Answer: In cardiac muscle, excitation-contraction coupling is primarily mediated by calcium, mostly from the sarcoplasmic reticulum (SR). L-type calcium channels trigger the release of calcium from the SR via calcium-induced calcium release (CICR).

Question 18

Question: What initiates contraction in the heart?

Answer 18

Answer: Contraction is initiated by the sinoatrial node (SAN), which generates a pacemaker potential—a slow depolarization of the membrane. When the threshold is reached, the SAN fires an action potential, spreading it through the atria and then to the atrioventricular node (AVN) and ventricles.

Question 19

Question: How is the force of contraction in cardiac muscle regulated?

Answer 19

Answer: The force of contraction is regulated by the degree of stretch of cardiac muscle (Frank-Starling law of the heart) and the concentration of cytoplasmic calcium, which is modulated by the autonomic nervous system (ANS).

Question 20

Question: How is the pacemaker potential regulated by the autonomic nervous system?

Answer 20

Answer: The steeper the pacemaker potential, the quicker it reaches threshold, leading to sympathetic stimulation. Conversely, a slower threshold is associated with parasympathetic division activation.

Question 21

Question: How does cardiac muscle generate energy for continuous beating?

Answer 21

Answer: Cardiac muscle relies on oxidative metabolism due to its continuous beating. It requires a good blood supply, and deprivation of blood supply can lead to conditions such as angina and heart attacks.

Question 22

Question: How does smooth muscle histologically differ from skeletal muscle?

Answer 22

Answer: Smooth muscle lacks striations and t-tubules and consists of small, spindle-shaped cells. It can be electrically coupled by gap junctions, forming a syncytium.

Question 23

Question: Where is smooth muscle found, and what is its function?

Answer 23

Answer: Smooth muscle is found around hollow organs such as blood vessels, the gut, bladder, uterus, and bronchi. Its function is to propel contents and regulate flow within these organs.

Question 24

Question: How does smooth muscle contraction differ from skeletal muscle contraction?

Answer 24

Answer: Smooth muscle contracts slowly, remains contracted for longer periods, and is more energy-efficient than skeletal muscle.

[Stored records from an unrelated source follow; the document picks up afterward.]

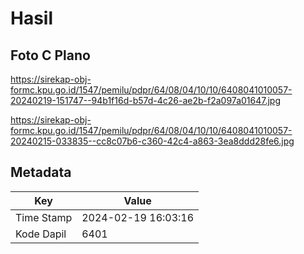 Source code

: # Hasil

## Foto C Plano

https://sirekap-obj-formc.kpu.go.id/1547/pemilu/pdpr/64/08/04/10/10/6408041010057-20240219-151747--94b1f16d-b57d-4c26-ae2b-f2a097a01647.jpg

https://sirekap-obj-formc.kpu.go.id/1547/pemilu/pdpr/64/08/04/10/10/6408041010057-20240215-033835--cc8c07b6-c360-42c4-a863-3ea8ddd28fe6.jpg


## Metadata

| Key        | Value               |
| ---------- | ------------------- |
| Time Stamp | 2024-02-19 16:03:16 |
| Kode Dapil | 6401                |



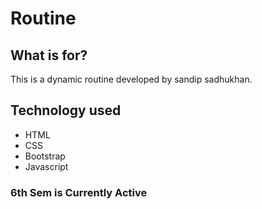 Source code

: # Routine
## What is for?
This is a dynamic routine developed by sandip sadhukhan.
## Technology used
- HTML
- CSS
- Bootstrap
- Javascript

### 6th Sem is Currently Active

It utilizes actin-myosin cross-bridges for contraction.

Question 25

Question: Describe the excitation-contraction coupling mechanism in smooth muscle.

Answer 25

Answer: Excitation-contraction coupling in smooth muscle involves the entry of calcium through L-type calcium channels in the membrane, calcium-induced calcium release (CICR) via ryanodine receptors on the sarcoplasmic reticulum (SR), and release of calcium through IP3 receptors on the SR.

Question 26

Question: What is the role of calcium in smooth muscle contraction?

Answer 26

Answer: Calcium binds to calmodulin, activating myosin light-chain kinase (MLCK), which phosphorylates regulatory light chains on myosin, leading to increased ATPase activity and muscle contraction.

Question 27

Question: How is smooth muscle excitation initiated?

Answer 27

Answer: Smooth muscle excitation can be myogenic, initiated by action potentials triggered by neuron stimulation, or graded responses to depolarization. It can also be modulated by neurotransmitters and hormones.

Question 28

Question: What is a key difference between smooth muscle and cardiac muscle in terms of cell communication?

Answer 28

Answer: Smooth muscle cells communicate via gap junctions, whereas cardiac muscle cells communicate through intercalated discs, which also contain gap junctions.